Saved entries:
::::::::

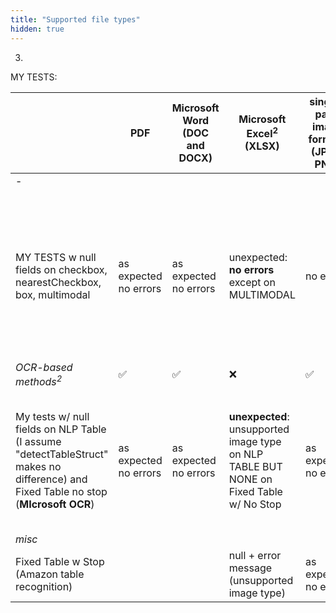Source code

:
 ```yaml
---
title: "Supported file types"
hidden: true
---
```



3. 

MY TESTS:


|                    | PDF  | Microsoft Word<br/> (DOC and DOCX) | Microsoft Excel<sup>2</sup><br/>(XLSX) | single-page image formats<br/> (JPEG, PNG) | multi-page image formats<br> (TIFF) |
| -------------------------------------- | ---- | ---------------------------------- | --------------------------------------- | --------------------------------------- | --------------------------------------- |
| -                                                            |                       |                                    |                                                              |                                            |                                                              |
|                                                              |                       |                                    |                                                              |                                            |                                                              |
| MY TESTS w null fields on checkbox, nearestCheckbox, box, multimodal | as expected no errors | as expected no errors | unexpected: **no errors** except on MULTIMODAL               | no errors             | **unexpected: no errors** only nulls when field was gonna return null anyway. when field is potentially non-null, then you get the expected errors. |
| *OCR-based methods<sup>2</sup>*                              | ✅                     | ✅                     | ❌                                                            | ✅                     | ❌                                                            |
| My tests w/ null fields on NLP Table (I assume "detectTableStruct" makes no difference) and Fixed Table no stop (**MIcrosoft OCR**) | as expected no errors | as expected no errors | **unexpected**: unsupported image type on NLP TABLE BUT NONE on Fixed Table w/ No Stop | as expected no errors | **unexpected**: unsupported image type on NLP TABLE BUT NONE on Fixed Table w/ No Stop, even though it did return null |
| *misc*                                                       |                       |                       |                                                              |                       |                                                              |
| Fixed Table w Stop (Amazon table recognition)                |                       |                       | null + error message   (unsupported image type)              | as expected no errors | null + error message   (unsupported image type)              |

::::::::

Exercise objective ->
Apart from the pictures, all of the data must be duplicated exactly as shown above.

Task answer ->
Source code

:
 ```yaml
---
title: "Supported file types"
hidden: true
---
```



3. 

MY TESTS:


|                    | PDF  | Microsoft Word<br/> (DOC and DOCX) | Microsoft Excel<sup>2</sup><br/>(XLSX) | single-page image formats<br/> (JPEG, PNG) | multi-page image formats<br> (TIFF) |
| -------------------------------------- | ---- | ---------------------------------- | --------------------------------------- | --------------------------------------- | --------------------------------------- |
| -                                                            |                       |                                    |                                                              |                                            |                                                              |
|                                                              |                       |                                    |                                                              |                                            |                                                              |
| MY TESTS w null fields on checkbox, nearestCheckbox, box, multimodal | as expected no errors | as expected no errors | unexpected: **no errors** except on MULTIMODAL               | no errors             | **unexpected: no errors** only nulls when field was gonna return null anyway. when field is potentially non-null, then you get the expected errors. |
| *OCR-based methods<sup>2</sup>*                              | ✅                     | ✅                     | ❌                                                            | ✅                     | ❌                                                            |
| My tests w/ null fields on NLP Table (I assume "detectTableStruct" makes no difference) and Fixed Table no stop (**MIcrosoft OCR**) | as expected no errors | as expected no errors | **unexpected**: unsupported image type on NLP TABLE BUT NONE on Fixed Table w/ No Stop | as expected no errors | **unexpected**: unsupported image type on NLP TABLE BUT NONE on Fixed Table w/ No Stop, even though it did return null |
| *misc*                                                       |                       |                       |                                                              |                       |                                                              |
| Fixed Table w Stop (Amazon table recognition)                |                       |                       | null + error message   (unsupported image type)              | as expected no errors | null + error message   (unsupported image type)              |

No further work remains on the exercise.